Activity →
Make an exact copy of all the entries, with the pictures left out.

Pictures paired with source code →
※

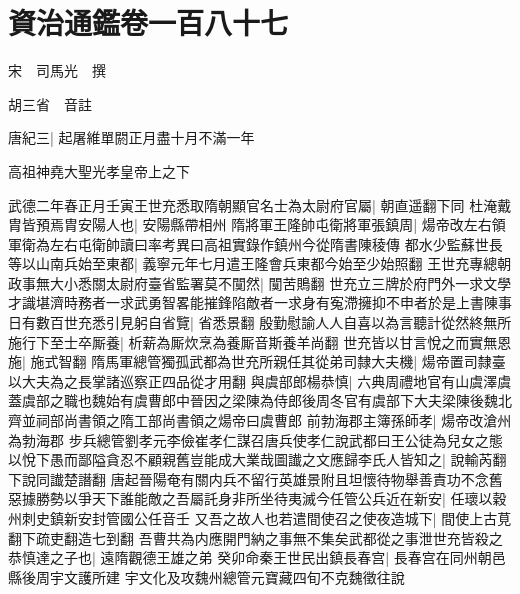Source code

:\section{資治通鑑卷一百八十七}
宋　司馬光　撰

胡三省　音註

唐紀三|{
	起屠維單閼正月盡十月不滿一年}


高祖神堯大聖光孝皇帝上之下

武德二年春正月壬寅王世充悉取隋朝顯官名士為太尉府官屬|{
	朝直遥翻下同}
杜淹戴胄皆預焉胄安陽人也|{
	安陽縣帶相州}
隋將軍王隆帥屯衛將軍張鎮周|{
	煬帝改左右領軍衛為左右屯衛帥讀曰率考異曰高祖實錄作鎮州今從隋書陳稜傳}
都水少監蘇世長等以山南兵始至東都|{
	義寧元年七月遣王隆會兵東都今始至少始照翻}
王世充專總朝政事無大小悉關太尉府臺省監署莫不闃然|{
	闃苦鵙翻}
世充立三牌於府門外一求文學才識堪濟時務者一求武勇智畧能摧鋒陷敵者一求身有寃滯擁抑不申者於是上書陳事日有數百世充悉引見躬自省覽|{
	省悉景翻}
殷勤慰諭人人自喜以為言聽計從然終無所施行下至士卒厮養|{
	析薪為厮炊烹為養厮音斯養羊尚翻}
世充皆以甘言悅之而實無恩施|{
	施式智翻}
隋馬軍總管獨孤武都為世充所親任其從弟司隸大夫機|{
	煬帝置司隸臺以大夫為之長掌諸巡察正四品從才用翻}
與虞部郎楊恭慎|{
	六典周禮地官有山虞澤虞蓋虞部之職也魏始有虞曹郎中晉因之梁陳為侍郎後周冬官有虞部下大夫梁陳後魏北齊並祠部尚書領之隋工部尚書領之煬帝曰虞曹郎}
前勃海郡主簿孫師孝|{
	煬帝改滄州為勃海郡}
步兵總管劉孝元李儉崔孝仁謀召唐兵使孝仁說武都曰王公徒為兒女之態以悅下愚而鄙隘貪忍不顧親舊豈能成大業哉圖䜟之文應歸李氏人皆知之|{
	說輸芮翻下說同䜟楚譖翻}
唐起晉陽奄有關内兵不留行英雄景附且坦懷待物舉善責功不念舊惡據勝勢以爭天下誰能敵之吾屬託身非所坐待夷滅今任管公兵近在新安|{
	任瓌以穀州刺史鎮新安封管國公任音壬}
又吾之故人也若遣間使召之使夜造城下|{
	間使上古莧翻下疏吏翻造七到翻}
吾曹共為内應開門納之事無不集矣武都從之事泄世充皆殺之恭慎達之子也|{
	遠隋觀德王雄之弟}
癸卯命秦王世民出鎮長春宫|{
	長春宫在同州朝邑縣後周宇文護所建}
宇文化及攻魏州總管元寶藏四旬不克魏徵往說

※

Your solution →
Source code

:\section{資治通鑑卷一百八十七}
宋　司馬光　撰

胡三省　音註

唐紀三|{
	起屠維單閼正月盡十月不滿一年}


高祖神堯大聖光孝皇帝上之下

武德二年春正月壬寅王世充悉取隋朝顯官名士為太尉府官屬|{
	朝直遥翻下同}
杜淹戴胄皆預焉胄安陽人也|{
	安陽縣帶相州}
隋將軍王隆帥屯衛將軍張鎮周|{
	煬帝改左右領軍衛為左右屯衛帥讀曰率考異曰高祖實錄作鎮州今從隋書陳稜傳}
都水少監蘇世長等以山南兵始至東都|{
	義寧元年七月遣王隆會兵東都今始至少始照翻}
王世充專總朝政事無大小悉關太尉府臺省監署莫不闃然|{
	闃苦鵙翻}
世充立三牌於府門外一求文學才識堪濟時務者一求武勇智畧能摧鋒陷敵者一求身有寃滯擁抑不申者於是上書陳事日有數百世充悉引見躬自省覽|{
	省悉景翻}
殷勤慰諭人人自喜以為言聽計從然終無所施行下至士卒厮養|{
	析薪為厮炊烹為養厮音斯養羊尚翻}
世充皆以甘言悅之而實無恩施|{
	施式智翻}
隋馬軍總管獨孤武都為世充所親任其從弟司隸大夫機|{
	煬帝置司隸臺以大夫為之長掌諸巡察正四品從才用翻}
與虞部郎楊恭慎|{
	六典周禮地官有山虞澤虞蓋虞部之職也魏始有虞曹郎中晉因之梁陳為侍郎後周冬官有虞部下大夫梁陳後魏北齊並祠部尚書領之隋工部尚書領之煬帝曰虞曹郎}
前勃海郡主簿孫師孝|{
	煬帝改滄州為勃海郡}
步兵總管劉孝元李儉崔孝仁謀召唐兵使孝仁說武都曰王公徒為兒女之態以悅下愚而鄙隘貪忍不顧親舊豈能成大業哉圖䜟之文應歸李氏人皆知之|{
	說輸芮翻下說同䜟楚譖翻}
唐起晉陽奄有關内兵不留行英雄景附且坦懷待物舉善責功不念舊惡據勝勢以爭天下誰能敵之吾屬託身非所坐待夷滅今任管公兵近在新安|{
	任瓌以穀州刺史鎮新安封管國公任音壬}
又吾之故人也若遣間使召之使夜造城下|{
	間使上古莧翻下疏吏翻造七到翻}
吾曹共為内應開門納之事無不集矣武都從之事泄世充皆殺之恭慎達之子也|{
	遠隋觀德王雄之弟}
癸卯命秦王世民出鎮長春宫|{
	長春宫在同州朝邑縣後周宇文護所建}
宇文化及攻魏州總管元寶藏四旬不克魏徵往說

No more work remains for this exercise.